# Fairness in Reinforcement Learning

###### Abstract

Decision support systems and autonomous systems start to be deployed in real applications. Although their operations often impact many users or stakeholders, no fairness consideration is generally taken into account in their design, which could lead to completely unfair outcomes for some users or stakeholders.

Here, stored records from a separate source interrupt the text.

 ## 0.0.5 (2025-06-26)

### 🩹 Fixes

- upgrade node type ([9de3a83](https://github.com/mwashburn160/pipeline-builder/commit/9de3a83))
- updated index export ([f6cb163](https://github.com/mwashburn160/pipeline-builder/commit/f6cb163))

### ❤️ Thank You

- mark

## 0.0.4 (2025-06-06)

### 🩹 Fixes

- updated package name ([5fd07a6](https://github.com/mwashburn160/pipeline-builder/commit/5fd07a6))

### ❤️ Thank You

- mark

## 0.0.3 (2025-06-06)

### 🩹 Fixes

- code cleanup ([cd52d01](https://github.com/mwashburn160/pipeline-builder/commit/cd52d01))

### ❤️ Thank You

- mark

To tackle this issue, we advocate for the use of social welfare functions that encode fairness and present this general novel problem in the context of (deep) reinforcement learning, although it could possibly be extended to other machine learning tasks.

Fairness in Reinforcement Learning

Paul Weng

Shanghai Jiao Tong University, Shanghai, China

University of Michigan-Shanghai Jiao Tong University Joint Institute

paul.weng@sjtu.edu.cn

## 1 Introduction

Thanks to the progress in artificial intelligence and machine learning, but also notably to better sensors and increased computing power, decision support systems (DSS) and autonomous systems (AS) have started to become an integral part of our lives. A DSS can help us make better, faster and more informed decisions in complex decision-making problems where generally multiple stakeholders are involved. An AS can offer more efficient, more reactive and more adaptive control than human-operated systems or preprogrammed systems using fixed rules. However, as both DSS and AS are generally deployed among many users and may impact several stakeholders, fairness considerations become crucial for those systems to run successfully and to be accepted by all the different parties. Thus, both systems need to be efficient in their solutions, but also fair to their users or stakeholders.

Traditional (e.g., utilitarian) approaches consist in optimizing a single cumulated cost/utility function (e.g., power consumption, QoS, QoE, financial and/or ecological cost) without any fairness consideration and are therefore insufficient, because in order to reach the overall optimum, the utility of some users/stakeholders could be unjustly sacrificed. In order to take into account the welfare of each user/stakeholder, a multiobjective formulation, where each objective can be interpreted as the cost/utility of one user/stakeholder, is required. However, standard multiobjective methods generally focus on computing the set of Pareto-optimal solutions (solutions that cannot be improved on one objective, without worsening another). This is infeasible in practice because (1) this set may be extremely large, (2) in the case of AS, only one specific solution can be automatically applied and moreover, (3) Pareto-optimality itself does not encode any notion of fairness. An approach specifically designed for selecting a fair solution among the Pareto-optimal ones is therefore necessary.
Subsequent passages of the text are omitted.